▸ Directions for this task
How many lines of the entries below contain the string "free"? State the number alone.

▸ Information provided
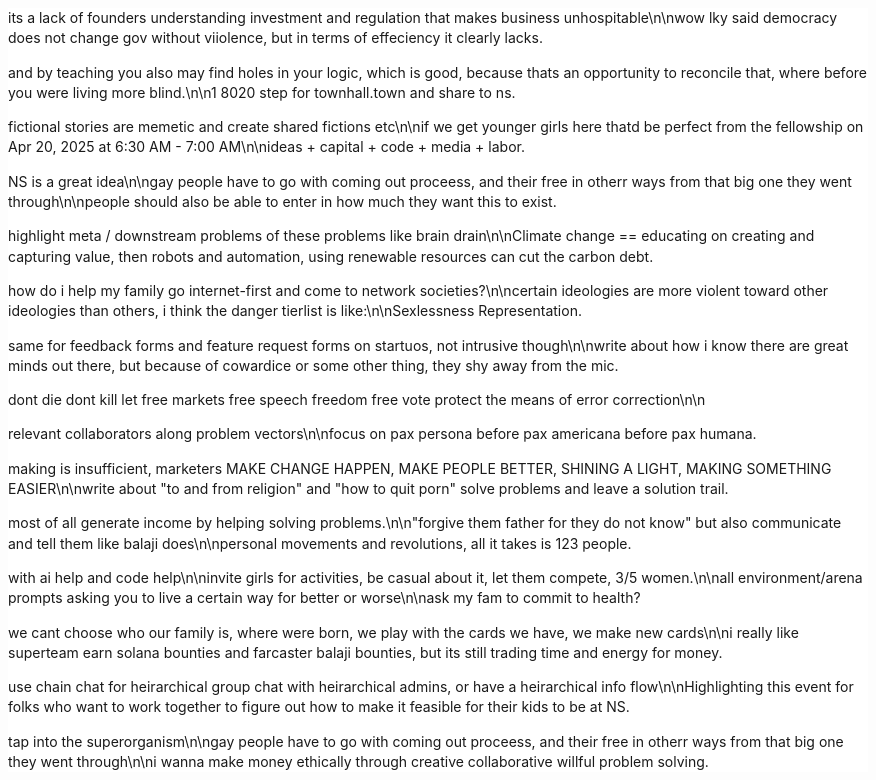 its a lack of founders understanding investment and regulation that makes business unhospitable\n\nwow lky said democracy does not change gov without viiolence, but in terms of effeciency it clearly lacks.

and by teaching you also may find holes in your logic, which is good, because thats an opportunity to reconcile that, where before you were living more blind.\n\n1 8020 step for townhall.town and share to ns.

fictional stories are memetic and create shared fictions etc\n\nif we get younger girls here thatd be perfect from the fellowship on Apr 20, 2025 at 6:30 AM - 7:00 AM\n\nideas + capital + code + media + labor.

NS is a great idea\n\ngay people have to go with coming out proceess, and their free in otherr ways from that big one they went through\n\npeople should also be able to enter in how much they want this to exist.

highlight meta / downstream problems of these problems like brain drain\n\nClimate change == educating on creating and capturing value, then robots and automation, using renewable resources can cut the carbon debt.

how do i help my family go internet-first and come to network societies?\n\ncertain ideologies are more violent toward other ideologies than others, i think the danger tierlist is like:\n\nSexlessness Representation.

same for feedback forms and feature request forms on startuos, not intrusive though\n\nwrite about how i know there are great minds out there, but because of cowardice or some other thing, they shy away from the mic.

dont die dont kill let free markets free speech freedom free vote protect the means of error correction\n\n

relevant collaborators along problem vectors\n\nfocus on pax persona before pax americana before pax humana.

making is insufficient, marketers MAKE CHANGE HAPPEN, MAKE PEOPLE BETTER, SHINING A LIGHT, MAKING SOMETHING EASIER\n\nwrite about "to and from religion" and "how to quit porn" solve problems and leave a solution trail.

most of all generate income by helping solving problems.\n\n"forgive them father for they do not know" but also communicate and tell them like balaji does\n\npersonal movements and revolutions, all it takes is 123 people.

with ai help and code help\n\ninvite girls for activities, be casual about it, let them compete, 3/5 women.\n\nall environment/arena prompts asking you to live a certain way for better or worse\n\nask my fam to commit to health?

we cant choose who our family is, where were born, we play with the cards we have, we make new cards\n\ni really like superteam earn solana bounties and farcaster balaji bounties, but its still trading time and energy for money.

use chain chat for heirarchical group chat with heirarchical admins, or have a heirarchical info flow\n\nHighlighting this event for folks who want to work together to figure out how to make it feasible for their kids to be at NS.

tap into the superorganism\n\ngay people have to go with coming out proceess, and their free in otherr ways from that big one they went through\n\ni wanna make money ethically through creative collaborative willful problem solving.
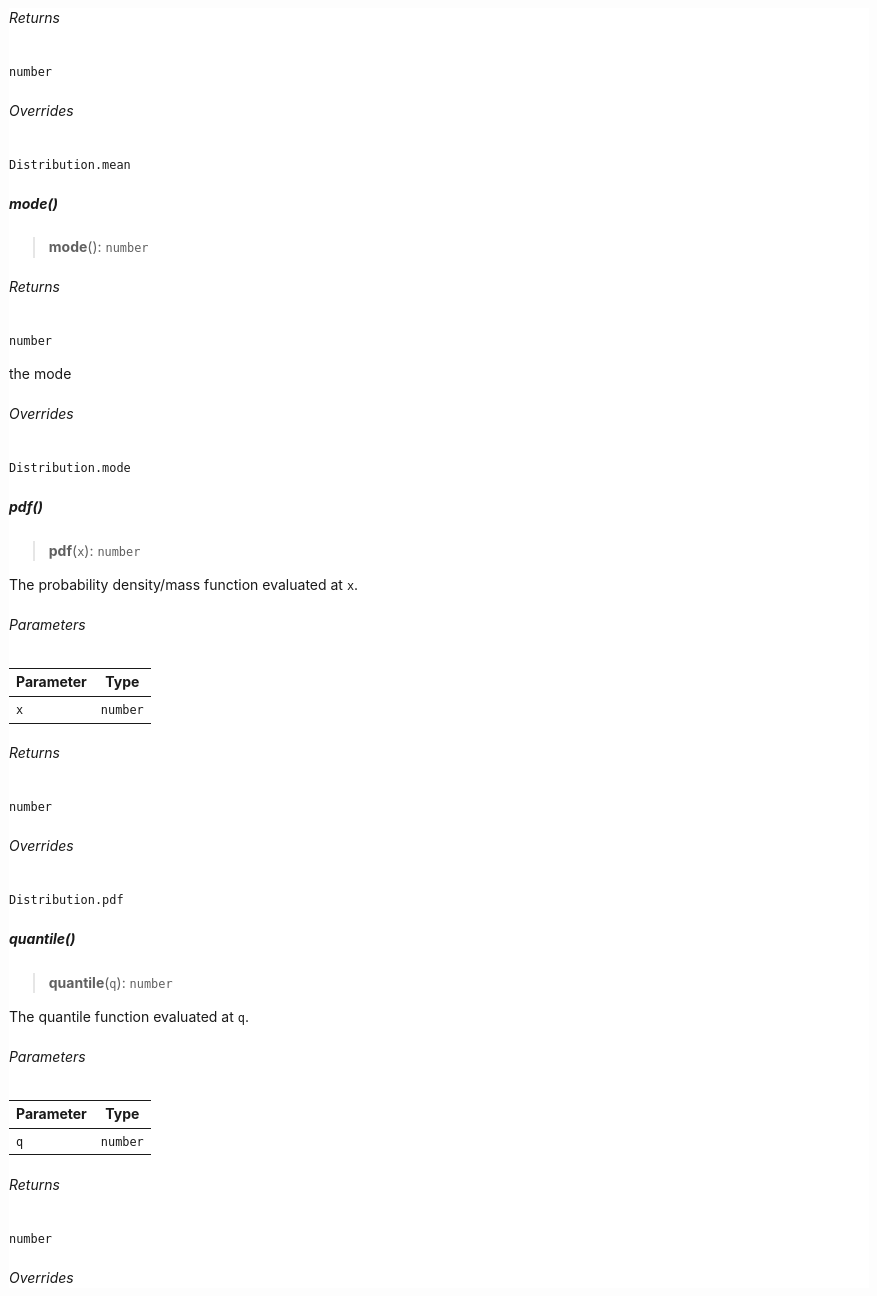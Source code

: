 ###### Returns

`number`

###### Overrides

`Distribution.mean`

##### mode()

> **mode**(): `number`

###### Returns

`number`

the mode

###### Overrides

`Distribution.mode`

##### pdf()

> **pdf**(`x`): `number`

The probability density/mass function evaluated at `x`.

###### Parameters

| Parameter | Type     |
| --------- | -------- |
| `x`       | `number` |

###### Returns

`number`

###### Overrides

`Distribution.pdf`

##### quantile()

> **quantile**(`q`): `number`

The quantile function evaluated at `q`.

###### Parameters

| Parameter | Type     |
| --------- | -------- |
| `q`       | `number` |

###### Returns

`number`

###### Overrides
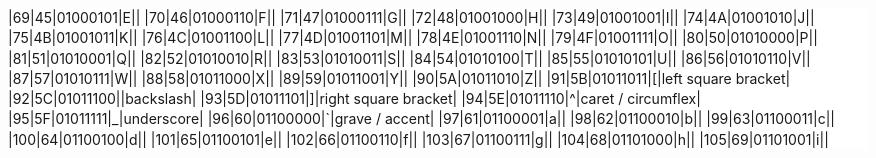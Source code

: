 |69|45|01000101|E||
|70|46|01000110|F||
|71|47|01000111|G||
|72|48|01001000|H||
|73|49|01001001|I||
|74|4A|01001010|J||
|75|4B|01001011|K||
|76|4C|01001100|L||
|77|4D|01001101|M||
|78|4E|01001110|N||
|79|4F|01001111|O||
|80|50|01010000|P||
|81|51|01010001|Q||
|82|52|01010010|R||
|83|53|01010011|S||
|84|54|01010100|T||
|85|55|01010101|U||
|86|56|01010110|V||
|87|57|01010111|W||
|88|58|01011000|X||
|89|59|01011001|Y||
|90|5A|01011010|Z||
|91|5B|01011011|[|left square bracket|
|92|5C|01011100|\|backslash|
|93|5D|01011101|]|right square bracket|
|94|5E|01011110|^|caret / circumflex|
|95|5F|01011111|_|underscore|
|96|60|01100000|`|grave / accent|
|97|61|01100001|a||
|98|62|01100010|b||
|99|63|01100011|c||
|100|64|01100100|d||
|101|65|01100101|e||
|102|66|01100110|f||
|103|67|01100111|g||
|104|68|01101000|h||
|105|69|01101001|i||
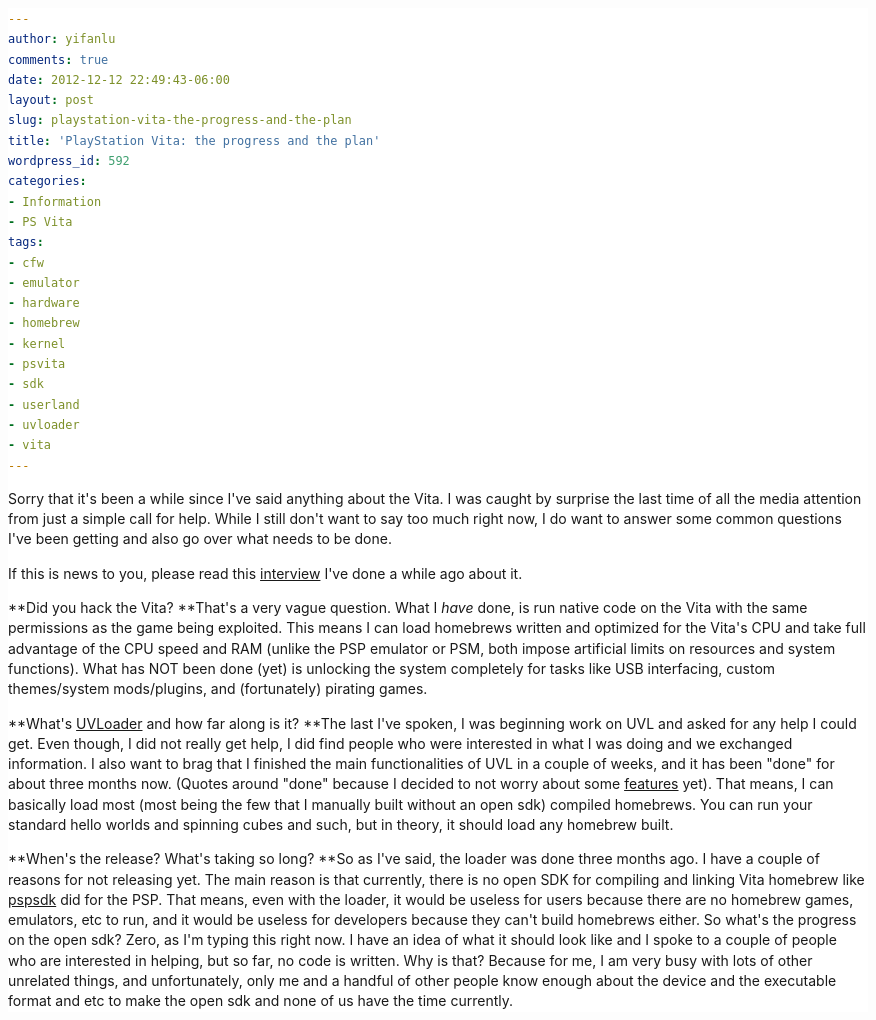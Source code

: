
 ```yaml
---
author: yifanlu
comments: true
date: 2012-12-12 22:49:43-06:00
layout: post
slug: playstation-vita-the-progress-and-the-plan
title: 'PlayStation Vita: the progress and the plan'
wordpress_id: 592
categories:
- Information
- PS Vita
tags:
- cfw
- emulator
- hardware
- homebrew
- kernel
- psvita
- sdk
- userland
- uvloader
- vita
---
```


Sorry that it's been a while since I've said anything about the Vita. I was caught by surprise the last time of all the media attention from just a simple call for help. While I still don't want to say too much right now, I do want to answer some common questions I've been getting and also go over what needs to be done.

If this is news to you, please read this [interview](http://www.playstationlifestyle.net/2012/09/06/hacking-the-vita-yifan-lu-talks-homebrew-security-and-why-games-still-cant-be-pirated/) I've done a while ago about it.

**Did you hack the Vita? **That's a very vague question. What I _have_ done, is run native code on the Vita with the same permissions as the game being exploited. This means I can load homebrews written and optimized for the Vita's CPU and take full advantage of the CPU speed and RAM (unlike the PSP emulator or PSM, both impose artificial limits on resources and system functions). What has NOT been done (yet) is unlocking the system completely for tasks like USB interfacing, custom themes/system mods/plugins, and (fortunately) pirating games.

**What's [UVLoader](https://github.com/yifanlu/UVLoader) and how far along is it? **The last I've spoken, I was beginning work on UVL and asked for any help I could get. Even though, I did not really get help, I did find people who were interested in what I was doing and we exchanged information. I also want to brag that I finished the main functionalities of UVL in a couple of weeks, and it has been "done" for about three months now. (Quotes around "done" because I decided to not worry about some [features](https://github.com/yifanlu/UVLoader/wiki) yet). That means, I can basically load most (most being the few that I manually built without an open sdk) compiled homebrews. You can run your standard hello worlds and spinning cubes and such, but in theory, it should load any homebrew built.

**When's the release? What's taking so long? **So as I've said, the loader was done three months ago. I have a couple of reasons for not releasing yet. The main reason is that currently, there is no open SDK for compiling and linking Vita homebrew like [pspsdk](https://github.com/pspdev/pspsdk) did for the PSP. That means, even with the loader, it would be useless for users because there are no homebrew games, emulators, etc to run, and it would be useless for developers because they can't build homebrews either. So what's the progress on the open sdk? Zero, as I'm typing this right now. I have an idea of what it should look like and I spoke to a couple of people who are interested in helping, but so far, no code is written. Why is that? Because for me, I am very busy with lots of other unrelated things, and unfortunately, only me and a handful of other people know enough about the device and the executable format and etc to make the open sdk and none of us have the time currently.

▸ Completed exercise
3